Search Action Advanced Customisations

  • Dynamic Queries: The query value can be dynamically obtained from sources such as user input or form inputs.
  • Collection-Based Search: Specific searches can be performed in separate collections rather than in the same data set.
  • Using RAG Search, you can develop a question-answer assistant that works on specific documents or sources. This assistant answers the user's questions based on the given sources.

Technical Risks

  • Incorrect Search Type: If the wrong Search Type is selected, appropriate results may not be returned.
  • Missing Query Value: Empty queries may return errors or missing data.
  • If RAG Search is to be used, a valid OpenAI configuration must be defined in the system.
  • If an OpenAI-based model type is to be used, the settings for the relevant model (API Key, model name, etc.) must be specified in the configuration.

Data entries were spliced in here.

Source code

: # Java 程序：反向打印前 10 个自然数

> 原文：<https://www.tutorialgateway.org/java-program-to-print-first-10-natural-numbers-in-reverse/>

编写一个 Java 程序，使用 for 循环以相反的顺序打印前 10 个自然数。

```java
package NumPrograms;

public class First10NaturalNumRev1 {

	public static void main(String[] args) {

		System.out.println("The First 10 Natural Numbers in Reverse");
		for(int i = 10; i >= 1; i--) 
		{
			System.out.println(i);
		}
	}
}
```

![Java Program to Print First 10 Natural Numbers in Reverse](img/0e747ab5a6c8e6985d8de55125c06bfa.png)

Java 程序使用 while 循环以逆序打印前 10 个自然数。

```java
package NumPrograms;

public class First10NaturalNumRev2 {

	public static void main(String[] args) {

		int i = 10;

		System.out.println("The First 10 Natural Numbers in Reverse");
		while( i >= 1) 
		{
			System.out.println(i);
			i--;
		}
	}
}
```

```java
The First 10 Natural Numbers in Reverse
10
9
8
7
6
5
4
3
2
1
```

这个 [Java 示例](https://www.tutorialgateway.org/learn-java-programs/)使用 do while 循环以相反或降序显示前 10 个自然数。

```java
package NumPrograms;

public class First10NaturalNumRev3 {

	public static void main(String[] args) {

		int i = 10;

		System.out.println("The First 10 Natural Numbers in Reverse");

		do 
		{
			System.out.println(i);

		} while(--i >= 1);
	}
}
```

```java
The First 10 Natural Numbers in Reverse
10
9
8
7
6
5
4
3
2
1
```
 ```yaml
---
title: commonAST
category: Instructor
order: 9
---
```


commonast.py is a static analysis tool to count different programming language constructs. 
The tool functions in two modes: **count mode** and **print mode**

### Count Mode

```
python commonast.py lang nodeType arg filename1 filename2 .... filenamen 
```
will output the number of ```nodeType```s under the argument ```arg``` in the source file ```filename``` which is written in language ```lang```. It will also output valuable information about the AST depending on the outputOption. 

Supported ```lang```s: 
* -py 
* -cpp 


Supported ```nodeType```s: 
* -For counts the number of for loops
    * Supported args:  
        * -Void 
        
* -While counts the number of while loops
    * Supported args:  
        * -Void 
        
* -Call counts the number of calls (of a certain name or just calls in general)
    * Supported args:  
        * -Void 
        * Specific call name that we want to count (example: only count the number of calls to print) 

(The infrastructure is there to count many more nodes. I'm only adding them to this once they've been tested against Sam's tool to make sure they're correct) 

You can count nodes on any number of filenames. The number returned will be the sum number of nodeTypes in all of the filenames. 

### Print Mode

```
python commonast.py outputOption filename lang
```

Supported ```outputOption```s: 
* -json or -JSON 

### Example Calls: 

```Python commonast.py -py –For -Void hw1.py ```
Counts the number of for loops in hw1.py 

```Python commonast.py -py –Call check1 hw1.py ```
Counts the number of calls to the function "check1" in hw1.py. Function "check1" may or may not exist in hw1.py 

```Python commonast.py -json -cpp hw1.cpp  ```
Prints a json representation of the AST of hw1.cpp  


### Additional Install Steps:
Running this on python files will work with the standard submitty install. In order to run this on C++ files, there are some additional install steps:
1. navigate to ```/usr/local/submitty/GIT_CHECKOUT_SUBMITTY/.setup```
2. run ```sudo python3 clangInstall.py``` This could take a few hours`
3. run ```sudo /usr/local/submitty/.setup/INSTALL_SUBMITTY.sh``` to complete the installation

Search Action allows you to build advanced information search and recommendation systems on the Kuika platform. Thanks to the AI-powered RAG (Retrieval-Augmented Generation) feature, natural language responses can be generated to user queries based on relevant documents. In addition, Vector Search provides results based on semantic similarities, while methods such as Exact Search support classic, keyword-based information access. These classic methods are used to capture cases where specific words or phrases appear directly in documents. With all these capabilities, you can create smart and contextual search solutions that enrich the user experience.